O mesmo padrão surgiu na Microsoft. Varios relatorios, liderados pela The Verge, descrevem a Microsoft a cortar a maior parte do acesso interno ao Claude Code na sua divisao Experiences and Devices - o grupo por trás de Windows, Microsoft 365, Outlook, Teams e Surface - até 30 de junho de 2026, movendo engenheiros para o GitHub Copilot CLI. O enquadramento oficial e a unificacao de ferramentas, mas os relatorios são diretos sobre o motor: com preços por consumo, o uso intensivo de uma ferramenta de codificacao agentica rebenta o orçamento anual, porque a ferramenta e medida por tokens consumidos, não por lugares ocupados. Quanto melhor funciona, mais e usada, e quanto mais e usada, mais alta e a fatura.

Porque importa: e um erro de taxa base, não um problema de ferramenta

Porque importa: o erro não e escolher a ferramenta errada. E orçamentar uma ferramenta nova com a taxa base antiga. As empresas puseram preço na codificacao com IA como se fosse autocompletar barato - um pequeno custo por lugar que mal se move com o uso. As ferramentas agenticas quebram esse pressuposto porque correm ciclos de raciocinio continuos, e estao tarifadas para isso: o custo escala com quanto trabalho a ferramenta faz, ou seja, com o sucesso dá implementacao. Quem orçamenta o piloto - um punhado de engenheiros curiosos com consultas leves - modela a taxa base errada para uma ferramenta cuja proposta de valor e que todos a usarao constantemente.

Sim, mas: isto não e um argumento de que a IA agentica e cara demais para usar. A Uber continua a implanta-la, e a produtividade e real - até a primavera, cerca de 70 por cento do codigo confirmado dá Uber vinha de ferramentas de IA. A questao e mais estreita: o preço por consumo transforma a adocao numa curva de custo, e o caso de sucesso, não o piloto, e o que tem de ser comportavel. A resposta dá Microsoft, mudar de ferramenta, e uma saida; medir e por limites por utilizador desde o primeiro dia e outra, normalmente a mais barata.
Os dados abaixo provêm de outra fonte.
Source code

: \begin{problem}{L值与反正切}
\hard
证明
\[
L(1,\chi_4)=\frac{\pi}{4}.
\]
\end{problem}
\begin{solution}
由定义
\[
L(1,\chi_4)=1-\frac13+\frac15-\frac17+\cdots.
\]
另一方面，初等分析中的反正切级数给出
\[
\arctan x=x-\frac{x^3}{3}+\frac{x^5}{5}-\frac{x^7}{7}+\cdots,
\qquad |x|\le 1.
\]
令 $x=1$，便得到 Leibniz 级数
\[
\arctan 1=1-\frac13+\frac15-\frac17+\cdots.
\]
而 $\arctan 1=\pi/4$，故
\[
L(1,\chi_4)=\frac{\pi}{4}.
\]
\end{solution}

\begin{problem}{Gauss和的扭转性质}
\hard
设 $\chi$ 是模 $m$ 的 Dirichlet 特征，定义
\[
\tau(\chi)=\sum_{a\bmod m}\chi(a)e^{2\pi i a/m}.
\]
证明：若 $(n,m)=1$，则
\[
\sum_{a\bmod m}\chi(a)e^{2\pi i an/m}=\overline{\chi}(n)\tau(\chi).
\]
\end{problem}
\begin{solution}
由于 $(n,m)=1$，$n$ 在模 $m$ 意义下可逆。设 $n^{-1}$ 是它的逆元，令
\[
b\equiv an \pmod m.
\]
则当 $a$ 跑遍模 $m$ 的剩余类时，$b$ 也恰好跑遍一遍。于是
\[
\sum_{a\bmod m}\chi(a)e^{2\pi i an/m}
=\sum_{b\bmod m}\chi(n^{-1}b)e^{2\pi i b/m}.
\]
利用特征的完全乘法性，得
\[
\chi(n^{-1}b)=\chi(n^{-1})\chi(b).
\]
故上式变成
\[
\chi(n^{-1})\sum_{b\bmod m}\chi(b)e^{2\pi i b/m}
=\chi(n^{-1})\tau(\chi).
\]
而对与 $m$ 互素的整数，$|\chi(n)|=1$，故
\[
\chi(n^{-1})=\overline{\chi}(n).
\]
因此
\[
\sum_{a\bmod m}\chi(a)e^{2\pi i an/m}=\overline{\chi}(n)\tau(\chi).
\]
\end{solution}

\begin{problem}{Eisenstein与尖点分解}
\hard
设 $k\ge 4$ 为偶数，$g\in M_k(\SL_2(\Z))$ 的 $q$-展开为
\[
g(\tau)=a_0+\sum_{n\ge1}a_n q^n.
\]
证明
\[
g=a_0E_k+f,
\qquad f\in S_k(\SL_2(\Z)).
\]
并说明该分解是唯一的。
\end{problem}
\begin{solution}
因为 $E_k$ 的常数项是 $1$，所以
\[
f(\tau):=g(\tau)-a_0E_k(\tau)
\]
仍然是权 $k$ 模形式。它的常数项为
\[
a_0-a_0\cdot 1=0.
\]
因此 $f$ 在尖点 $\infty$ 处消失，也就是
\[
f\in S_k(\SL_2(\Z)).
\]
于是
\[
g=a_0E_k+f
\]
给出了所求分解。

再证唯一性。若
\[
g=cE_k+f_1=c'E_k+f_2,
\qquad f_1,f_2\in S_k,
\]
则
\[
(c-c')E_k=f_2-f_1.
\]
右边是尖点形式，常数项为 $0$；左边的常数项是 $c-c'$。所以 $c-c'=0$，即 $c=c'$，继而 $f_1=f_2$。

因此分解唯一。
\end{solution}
Em resumo: orçamenta o caso de adocao total e mede desde o primeiro dia

Em resumo: antes de comprar uma ferramenta de IA por consumo, modela o custo do cenario em que funciona. Toma o custo por utilizador do teu utilizador mais intensivo esperado, multiplica pelo número de pessoas a quem realmente pretendes implementar, e verifica se esse número cabe no orçamento anual. Se não couber, a ferramenta e incomportavel no caso de sucesso por mais barato que o piloto parecesse, e o movimento disciplinado e por limites e medir por utilizador desde o primeiro dia em vez de descobrir o teto no quarto mes como a Uber fez.

O principio de decisão mais amplo sobrevive a esta categoria de produto. Quando um fornecedor cobra por unidade do comportamento exato cujo aumento lhe pagas, o custo do piloto não significa nada e o custo do sucesso e tudo. Modela o resultado que esperas, não o teste que corres, e se não podes pagar a ferramenta a funcionar na perfeicao, não compres a ferramenta que te cobra mais por funcionar.